Required action: Every line below containing the word "danielcaldas" should be found and copied.

=== Section Start ===

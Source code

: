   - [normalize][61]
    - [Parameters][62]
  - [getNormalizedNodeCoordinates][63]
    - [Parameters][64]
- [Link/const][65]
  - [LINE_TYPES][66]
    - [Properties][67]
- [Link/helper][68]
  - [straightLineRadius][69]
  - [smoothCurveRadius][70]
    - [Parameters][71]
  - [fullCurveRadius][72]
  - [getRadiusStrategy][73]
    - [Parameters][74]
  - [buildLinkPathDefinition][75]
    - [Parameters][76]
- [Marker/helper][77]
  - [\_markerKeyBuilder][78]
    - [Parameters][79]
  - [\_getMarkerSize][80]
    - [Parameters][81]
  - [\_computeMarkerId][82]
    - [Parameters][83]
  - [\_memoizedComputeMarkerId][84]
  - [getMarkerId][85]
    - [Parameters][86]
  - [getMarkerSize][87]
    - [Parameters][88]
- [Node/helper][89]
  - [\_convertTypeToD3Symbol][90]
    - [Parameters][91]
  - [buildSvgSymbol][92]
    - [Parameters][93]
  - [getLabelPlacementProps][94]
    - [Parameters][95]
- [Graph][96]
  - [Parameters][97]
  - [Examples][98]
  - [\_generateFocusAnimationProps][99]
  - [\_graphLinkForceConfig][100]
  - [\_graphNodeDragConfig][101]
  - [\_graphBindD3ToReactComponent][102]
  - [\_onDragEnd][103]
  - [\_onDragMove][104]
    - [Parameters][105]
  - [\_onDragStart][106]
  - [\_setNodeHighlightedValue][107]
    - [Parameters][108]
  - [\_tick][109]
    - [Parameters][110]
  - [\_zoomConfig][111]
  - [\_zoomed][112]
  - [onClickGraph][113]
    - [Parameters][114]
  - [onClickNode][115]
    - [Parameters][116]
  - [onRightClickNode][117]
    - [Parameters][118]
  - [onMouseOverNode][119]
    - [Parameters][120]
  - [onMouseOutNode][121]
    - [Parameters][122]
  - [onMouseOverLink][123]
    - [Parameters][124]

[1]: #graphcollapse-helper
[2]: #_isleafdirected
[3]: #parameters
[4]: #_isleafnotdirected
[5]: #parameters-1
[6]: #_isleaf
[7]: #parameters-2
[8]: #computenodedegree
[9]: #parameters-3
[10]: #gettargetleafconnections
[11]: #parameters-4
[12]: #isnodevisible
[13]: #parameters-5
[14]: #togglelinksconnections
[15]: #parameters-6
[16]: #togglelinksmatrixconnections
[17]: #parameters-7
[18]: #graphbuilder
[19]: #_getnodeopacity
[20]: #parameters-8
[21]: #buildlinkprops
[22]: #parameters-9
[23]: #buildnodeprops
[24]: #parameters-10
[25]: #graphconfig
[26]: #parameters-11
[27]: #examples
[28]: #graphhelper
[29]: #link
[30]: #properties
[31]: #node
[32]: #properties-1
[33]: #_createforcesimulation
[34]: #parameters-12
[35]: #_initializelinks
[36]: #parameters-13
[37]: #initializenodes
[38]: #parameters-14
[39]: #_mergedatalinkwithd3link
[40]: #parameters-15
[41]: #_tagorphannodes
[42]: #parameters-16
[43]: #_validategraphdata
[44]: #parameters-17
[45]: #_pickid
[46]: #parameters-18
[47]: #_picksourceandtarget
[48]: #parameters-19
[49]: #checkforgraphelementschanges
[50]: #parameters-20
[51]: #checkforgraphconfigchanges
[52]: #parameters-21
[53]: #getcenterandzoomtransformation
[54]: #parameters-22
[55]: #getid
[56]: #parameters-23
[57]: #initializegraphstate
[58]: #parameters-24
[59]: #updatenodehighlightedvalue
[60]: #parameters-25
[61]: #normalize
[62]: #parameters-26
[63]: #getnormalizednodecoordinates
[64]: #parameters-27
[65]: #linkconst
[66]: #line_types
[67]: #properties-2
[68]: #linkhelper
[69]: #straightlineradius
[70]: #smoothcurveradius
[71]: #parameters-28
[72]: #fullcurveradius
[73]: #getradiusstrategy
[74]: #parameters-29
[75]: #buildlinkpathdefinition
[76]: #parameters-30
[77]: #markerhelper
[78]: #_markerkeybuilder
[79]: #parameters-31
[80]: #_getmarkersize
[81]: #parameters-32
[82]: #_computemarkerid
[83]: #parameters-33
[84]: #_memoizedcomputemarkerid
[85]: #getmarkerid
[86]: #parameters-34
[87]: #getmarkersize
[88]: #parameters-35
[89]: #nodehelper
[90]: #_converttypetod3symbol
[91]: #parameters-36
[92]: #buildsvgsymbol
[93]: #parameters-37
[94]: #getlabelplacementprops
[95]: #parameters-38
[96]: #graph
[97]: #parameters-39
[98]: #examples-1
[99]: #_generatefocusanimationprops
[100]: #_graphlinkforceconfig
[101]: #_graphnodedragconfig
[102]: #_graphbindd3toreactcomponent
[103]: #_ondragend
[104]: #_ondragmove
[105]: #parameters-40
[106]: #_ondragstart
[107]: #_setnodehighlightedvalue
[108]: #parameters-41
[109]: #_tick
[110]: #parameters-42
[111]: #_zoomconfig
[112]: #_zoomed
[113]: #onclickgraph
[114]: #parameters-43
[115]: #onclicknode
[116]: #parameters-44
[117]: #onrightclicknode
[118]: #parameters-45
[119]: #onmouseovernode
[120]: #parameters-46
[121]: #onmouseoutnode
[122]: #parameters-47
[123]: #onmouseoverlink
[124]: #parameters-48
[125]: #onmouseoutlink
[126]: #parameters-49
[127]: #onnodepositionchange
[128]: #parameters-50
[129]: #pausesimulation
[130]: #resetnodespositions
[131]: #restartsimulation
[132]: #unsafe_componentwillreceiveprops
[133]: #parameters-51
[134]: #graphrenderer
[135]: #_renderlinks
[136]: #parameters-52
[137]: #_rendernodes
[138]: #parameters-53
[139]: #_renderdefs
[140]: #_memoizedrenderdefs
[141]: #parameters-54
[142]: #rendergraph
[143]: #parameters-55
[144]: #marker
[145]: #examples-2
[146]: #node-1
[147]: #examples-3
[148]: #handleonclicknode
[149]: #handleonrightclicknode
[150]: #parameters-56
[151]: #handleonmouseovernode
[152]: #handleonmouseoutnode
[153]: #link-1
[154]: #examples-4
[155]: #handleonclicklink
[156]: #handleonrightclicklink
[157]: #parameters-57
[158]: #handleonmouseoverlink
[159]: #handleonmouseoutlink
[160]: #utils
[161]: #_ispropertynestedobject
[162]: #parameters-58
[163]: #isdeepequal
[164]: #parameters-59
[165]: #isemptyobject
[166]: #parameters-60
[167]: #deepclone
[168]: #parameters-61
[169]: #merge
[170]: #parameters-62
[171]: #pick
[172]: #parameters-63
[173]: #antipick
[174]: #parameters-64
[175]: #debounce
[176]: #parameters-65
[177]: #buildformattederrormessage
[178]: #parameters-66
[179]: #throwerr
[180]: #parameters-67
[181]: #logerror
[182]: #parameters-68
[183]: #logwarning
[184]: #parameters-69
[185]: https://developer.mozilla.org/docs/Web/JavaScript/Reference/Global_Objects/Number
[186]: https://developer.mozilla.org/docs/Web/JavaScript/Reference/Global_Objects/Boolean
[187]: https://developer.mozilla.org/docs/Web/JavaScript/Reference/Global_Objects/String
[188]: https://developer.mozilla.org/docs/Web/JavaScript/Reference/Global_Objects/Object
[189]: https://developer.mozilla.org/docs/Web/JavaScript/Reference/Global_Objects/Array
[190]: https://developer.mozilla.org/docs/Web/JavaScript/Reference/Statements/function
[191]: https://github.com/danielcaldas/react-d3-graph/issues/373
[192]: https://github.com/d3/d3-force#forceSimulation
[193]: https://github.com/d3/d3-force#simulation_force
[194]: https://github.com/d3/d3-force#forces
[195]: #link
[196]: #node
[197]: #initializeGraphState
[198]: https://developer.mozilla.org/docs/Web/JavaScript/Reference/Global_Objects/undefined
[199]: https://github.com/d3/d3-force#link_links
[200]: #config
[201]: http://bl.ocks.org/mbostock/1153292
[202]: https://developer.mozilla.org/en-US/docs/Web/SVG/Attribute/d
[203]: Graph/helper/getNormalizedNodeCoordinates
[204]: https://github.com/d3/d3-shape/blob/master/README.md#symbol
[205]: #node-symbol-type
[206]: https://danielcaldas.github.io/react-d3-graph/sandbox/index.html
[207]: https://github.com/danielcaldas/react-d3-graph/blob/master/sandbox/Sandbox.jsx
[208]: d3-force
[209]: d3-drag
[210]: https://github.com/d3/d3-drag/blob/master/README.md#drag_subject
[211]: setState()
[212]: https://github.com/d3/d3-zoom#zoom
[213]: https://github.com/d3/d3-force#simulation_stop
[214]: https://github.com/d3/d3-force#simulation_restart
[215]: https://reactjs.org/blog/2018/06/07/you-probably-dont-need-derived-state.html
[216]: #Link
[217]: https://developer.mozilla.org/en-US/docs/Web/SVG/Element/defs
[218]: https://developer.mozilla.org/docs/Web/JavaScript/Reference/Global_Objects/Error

=== Section End ===

Answer box:
[191]: https://github.com/danielcaldas/react-d3-graph/issues/373
[206]: https://danielcaldas.github.io/react-d3-graph/sandbox/index.html
[207]: https://github.com/danielcaldas/react-d3-graph/blob/master/sandbox/Sandbox.jsx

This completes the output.